Items listed in a dataset:
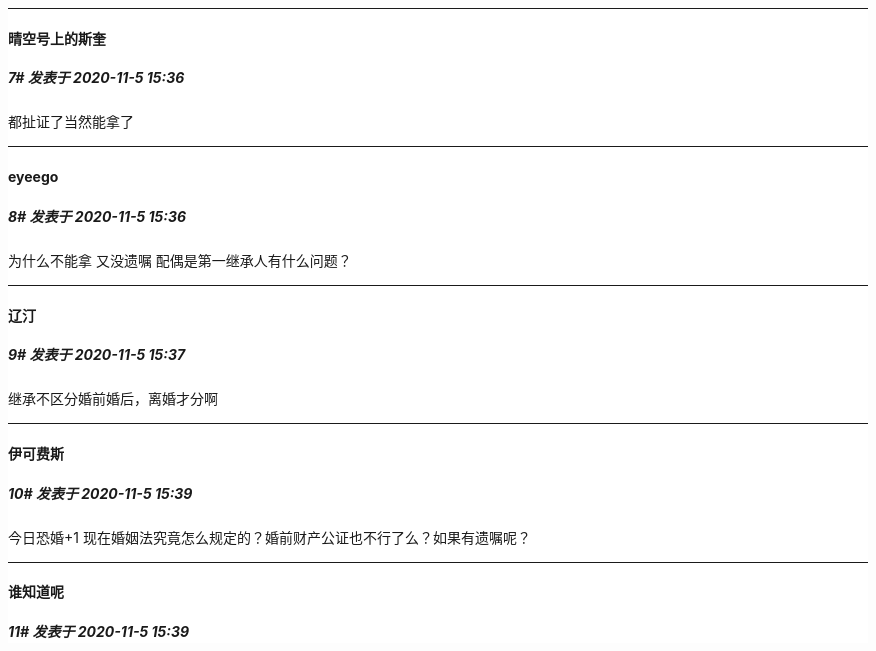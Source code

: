 


*****

####  晴空号上的斯奎  
##### 7#       发表于 2020-11-5 15:36




都扯证了当然能拿了







*****

####  eyeego  
##### 8#       发表于 2020-11-5 15:36




为什么不能拿 又没遗嘱 配偶是第一继承人有什么问题？







*****

####  辽汀  
##### 9#       发表于 2020-11-5 15:37




继承不区分婚前婚后，离婚才分啊







*****

####  伊可费斯  
##### 10#       发表于 2020-11-5 15:39




今日恐婚+1
现在婚姻法究竟怎么规定的？婚前财产公证也不行了么？如果有遗嘱呢？







*****

####  谁知道呢  
##### 11#       发表于 2020-11-5 15:39
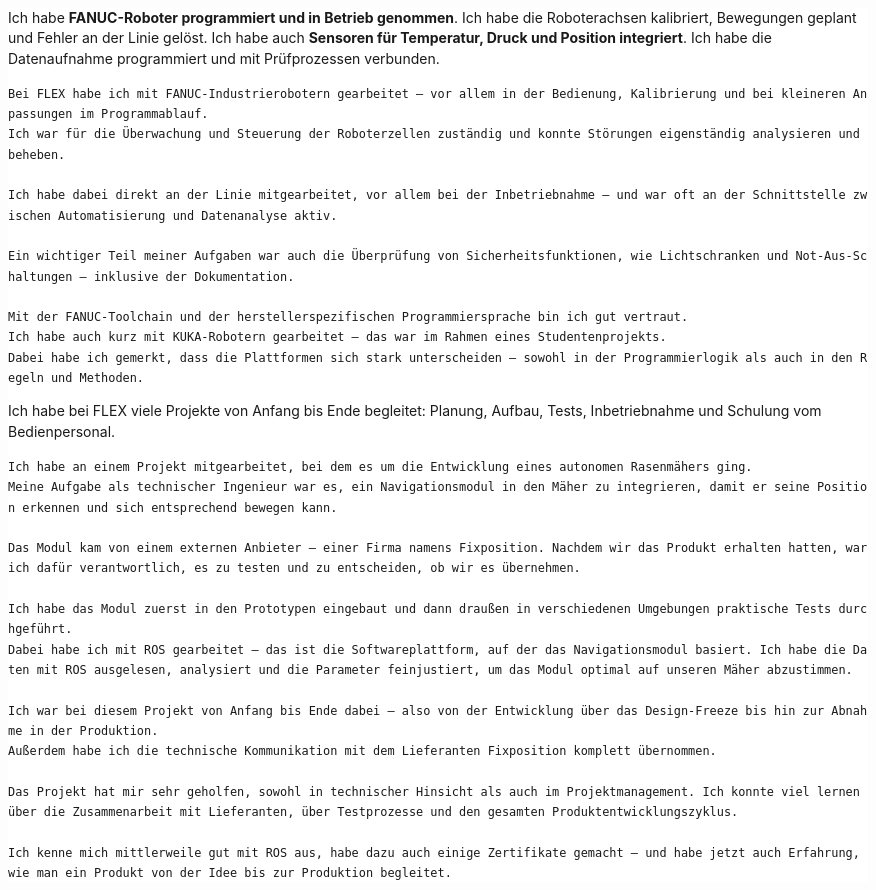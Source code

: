 Ich habe **FANUC-Roboter programmiert und in Betrieb genommen**. Ich habe die Roboterachsen kalibriert, Bewegungen geplant und Fehler an der Linie gelöst. Ich habe auch **Sensoren für Temperatur, Druck und Position integriert**. Ich habe die Datenaufnahme programmiert und mit Prüfprozessen verbunden.
```
Bei FLEX habe ich mit FANUC-Industrierobotern gearbeitet – vor allem in der Bedienung, Kalibrierung und bei kleineren Anpassungen im Programmablauf.
Ich war für die Überwachung und Steuerung der Roboterzellen zuständig und konnte Störungen eigenständig analysieren und beheben.

Ich habe dabei direkt an der Linie mitgearbeitet, vor allem bei der Inbetriebnahme – und war oft an der Schnittstelle zwischen Automatisierung und Datenanalyse aktiv.

Ein wichtiger Teil meiner Aufgaben war auch die Überprüfung von Sicherheitsfunktionen, wie Lichtschranken und Not-Aus-Schaltungen – inklusive der Dokumentation.

Mit der FANUC-Toolchain und der herstellerspezifischen Programmiersprache bin ich gut vertraut.
Ich habe auch kurz mit KUKA-Robotern gearbeitet – das war im Rahmen eines Studentenprojekts.
Dabei habe ich gemerkt, dass die Plattformen sich stark unterscheiden – sowohl in der Programmierlogik als auch in den Regeln und Methoden.

```

Ich habe bei FLEX viele Projekte von Anfang bis Ende begleitet: Planung, Aufbau, Tests, Inbetriebnahme und Schulung vom Bedienpersonal.
```
Ich habe an einem Projekt mitgearbeitet, bei dem es um die Entwicklung eines autonomen Rasenmähers ging.
Meine Aufgabe als technischer Ingenieur war es, ein Navigationsmodul in den Mäher zu integrieren, damit er seine Position erkennen und sich entsprechend bewegen kann.

Das Modul kam von einem externen Anbieter – einer Firma namens Fixposition. Nachdem wir das Produkt erhalten hatten, war ich dafür verantwortlich, es zu testen und zu entscheiden, ob wir es übernehmen.

Ich habe das Modul zuerst in den Prototypen eingebaut und dann draußen in verschiedenen Umgebungen praktische Tests durchgeführt.
Dabei habe ich mit ROS gearbeitet – das ist die Softwareplattform, auf der das Navigationsmodul basiert. Ich habe die Daten mit ROS ausgelesen, analysiert und die Parameter feinjustiert, um das Modul optimal auf unseren Mäher abzustimmen.

Ich war bei diesem Projekt von Anfang bis Ende dabei – also von der Entwicklung über das Design-Freeze bis hin zur Abnahme in der Produktion.
Außerdem habe ich die technische Kommunikation mit dem Lieferanten Fixposition komplett übernommen.

Das Projekt hat mir sehr geholfen, sowohl in technischer Hinsicht als auch im Projektmanagement. Ich konnte viel lernen über die Zusammenarbeit mit Lieferanten, über Testprozesse und den gesamten Produktentwicklungszyklus.

Ich kenne mich mittlerweile gut mit ROS aus, habe dazu auch einige Zertifikate gemacht – und habe jetzt auch Erfahrung, wie man ein Produkt von der Idee bis zur Produktion begleitet.
```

EXERCISE REQUIREMENTS:
Above are the records; report each line in them that includes the word "begleitet".

ANSWER SECTION:
Ich habe bei FLEX viele Projekte von Anfang bis Ende begleitet: Planung, Aufbau, Tests, Inbetriebnahme und Schulung vom Bedienpersonal.
Ich kenne mich mittlerweile gut mit ROS aus, habe dazu auch einige Zertifikate gemacht – und habe jetzt auch Erfahrung, wie man ein Produkt von der Idee bis zur Produktion begleitet.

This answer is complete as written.